**WHAT IS NEEDED:**
Copy, from the data below, every line that has "calculated" in it.

**Stored data:**
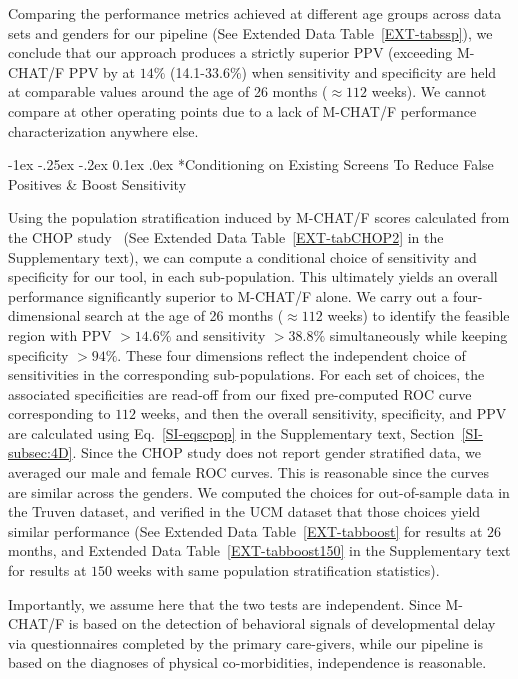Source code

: \documentclass[onecolumn,,10pt]{IEEEtran}
\makeatletter
\renewcommand\subsection{\@startsection {section}{1}{\z@}%
  {-1ex \@plus -.25ex \@minus -.2ex}%
  {0.1ex \@plus.0ex}%
  {\fontsize{11}{12}\selectfont\bfseries\sffamily\color{DodgerBlue4}}}
\makeatother
\begin{document}
Comparing the performance metrics achieved at different age groups across data sets and genders for our pipeline (See Extended Data Table~\ref{EXT-tabssp}), we conclude that our approach produces a strictly superior PPV (exceeding M-CHAT/F PPV by at  $14\%$ (14.1-33.6\%) when sensitivity and specificity are held at comparable values around the age of 26 months ($\approx 112$ weeks). We cannot compare at other operating points due to a lack of M-CHAT/F performance characterization anywhere else.

\subsection*{Conditioning on  Existing Screens To Reduce False Positives \& Boost Sensitivity}

Using the population stratification induced by M-CHAT/F scores  calculated from the CHOP study~\cite{pmid31562252} (See Extended Data Table~\ref{EXT-tabCHOP2} in the Supplementary text), we can compute a conditional choice of sensitivity and specificity for our tool, in each sub-population. This ultimately yields an overall performance significantly  superior to  M-CHAT/F alone.
We carry out a four-dimensional search at the age of 26 months ($\approx 112$ weeks) 
to  identify the feasible region with  PPV  $>14.6\%$ and sensitivity  $>38.8\%$ simultaneously while keeping specificity  $>94\%$. These four  dimensions reflect the independent choice of sensitivities in the corresponding sub-populations. For each set of  choices, the associated  specificities are read-off from our fixed pre-computed ROC curve corresponding to $112$ weeks, and then the overall sensitivity, specificity, and PPV are calculated using Eq.~\eqref{SI-eqscpop} in the Supplementary text, Section~\ref{SI-subsec:4D}. Since the CHOP study does not report gender stratified data, we averaged our male and female ROC curves. This is reasonable since the curves are  similar across  the genders. We computed the choices for out-of-sample data in the Truven dataset, and verified in the UCM dataset that those choices yield similar performance (See Extended Data Table~\ref{EXT-tabboost} for results at $26$ months, and Extended Data  Table~\ref{EXT-tabboost150} in the Supplementary text for results at $150$ weeks with same population stratification statistics).

Importantly, we assume here that the two tests are independent.
Since M-CHAT/F is based on the detection of behavioral signals of developmental delay  via questionnaires completed by the primary care-givers, while our pipeline is based on the diagnoses of  physical co-morbidities, independence is reasonable. 
 
\end{document}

**COMPLETED TASK:**
Using the population stratification induced by M-CHAT/F scores  calculated from the CHOP study~\cite{pmid31562252} (See Extended Data Table~\ref{EXT-tabCHOP2} in the Supplementary text), we can compute a conditional choice of sensitivity and specificity for our tool, in each sub-population. This ultimately yields an overall performance significantly  superior to  M-CHAT/F alone.
to  identify the feasible region with  PPV  $>14.6\%$ and sensitivity  $>38.8\%$ simultaneously while keeping specificity  $>94\%$. These four  dimensions reflect the independent choice of sensitivities in the corresponding sub-populations. For each set of  choices, the associated  specificities are read-off from our fixed pre-computed ROC curve corresponding to $112$ weeks, and then the overall sensitivity, specificity, and PPV are calculated using Eq.~\eqref{SI-eqscpop} in the Supplementary text, Section~\ref{SI-subsec:4D}. Since the CHOP study does not report gender stratified data, we averaged our male and female ROC curves. This is reasonable since the curves are  similar across  the genders. We computed the choices for out-of-sample data in the Truven dataset, and verified in the UCM dataset that those choices yield similar performance (See Extended Data Table~\ref{EXT-tabboost} for results at $26$ months, and Extended Data  Table~\ref{EXT-tabboost150} in the Supplementary text for results at $150$ weeks with same population stratification statistics).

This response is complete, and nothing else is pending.